William S. Robinson attended school in Virginia until he was eleven years old, when he began working as a structural iron worker, but later went into railroad work. In 1895 he came from Virginia to Terre Haute, Ind., but April 26, 1902, came to Springfield to enter the service of the Chicago and Alton Railroad Company, as a switchman, which responsible position he still holds. For twenty-three years he has been a railroad man and could not now interest himself in any other line of work.
On October 2, 1894, Mr. Robinson was married, at Logansport, Ind., by Rev. H. Harland, in the Methodist Church, to Millie Small, a native of that city, born September 28, 1872, daughter of Alexander and Anna Catherine (Wean) Small, the latter a native of Dayton, Ohio. Mr. and Mrs. Robinson have two children: Otis S., born August 3, 1895, in Logansport, and Marie Catherine, born June 23, 1903, in Springfield.
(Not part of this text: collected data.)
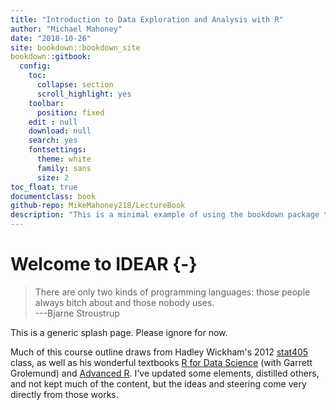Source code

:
 ```yaml
---
title: "Introduction to Data Exploration and Analysis with R"
author: "Michael Mahoney"
date: "2018-10-26"
site: bookdown::bookdown_site
bookdown::gitbook:
  config:
    toc:
      collapse: section
      scroll_highlight: yes
    toolbar:
      position: fixed
    edit : null
    download: null
    search: yes
    fontsettings:
      theme: white
      family: sans
      size: 2
toc_float: true
documentclass: book
github-repo: MikeMahoney218/LectureBook
description: "This is a minimal example of using the bookdown package to write a book. The output format for this example is bookdown::gitbook."
---
```


# Welcome to IDEAR {-}

> There are only two kinds of programming languages: those people always bitch about and those nobody uses.  
> ---Bjarne Stroustrup  

This is a generic splash page. Please ignore for now.

Much of this course outline draws from Hadley Wickham's 2012 [stat405](http://stat405.had.co.nz/) class, as well as his wonderful textbooks [R for Data Science](http://r4ds.had.co.nz/index.html) (with Garrett Grolemund) and [Advanced R](https://adv-r.hadley.nz/index.html). I've updated some elements, distilled others, and not kept much of the content, but the ideas and steering come very directly from those works.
Mr. Robinson is a Democrat and a Catholic, while his wife is a Presbyterian. They are members of the Knights and Ladies of Security. He is very popular among railroad men and is generally liked wherever known. He has been a hard worker all his life and has never shirked any duty which was laid upon him. If he is selected to hold an elective office his constituents may be certain of the same faithfulness to duty in the discharge of its obligations that he has ever observed in private life.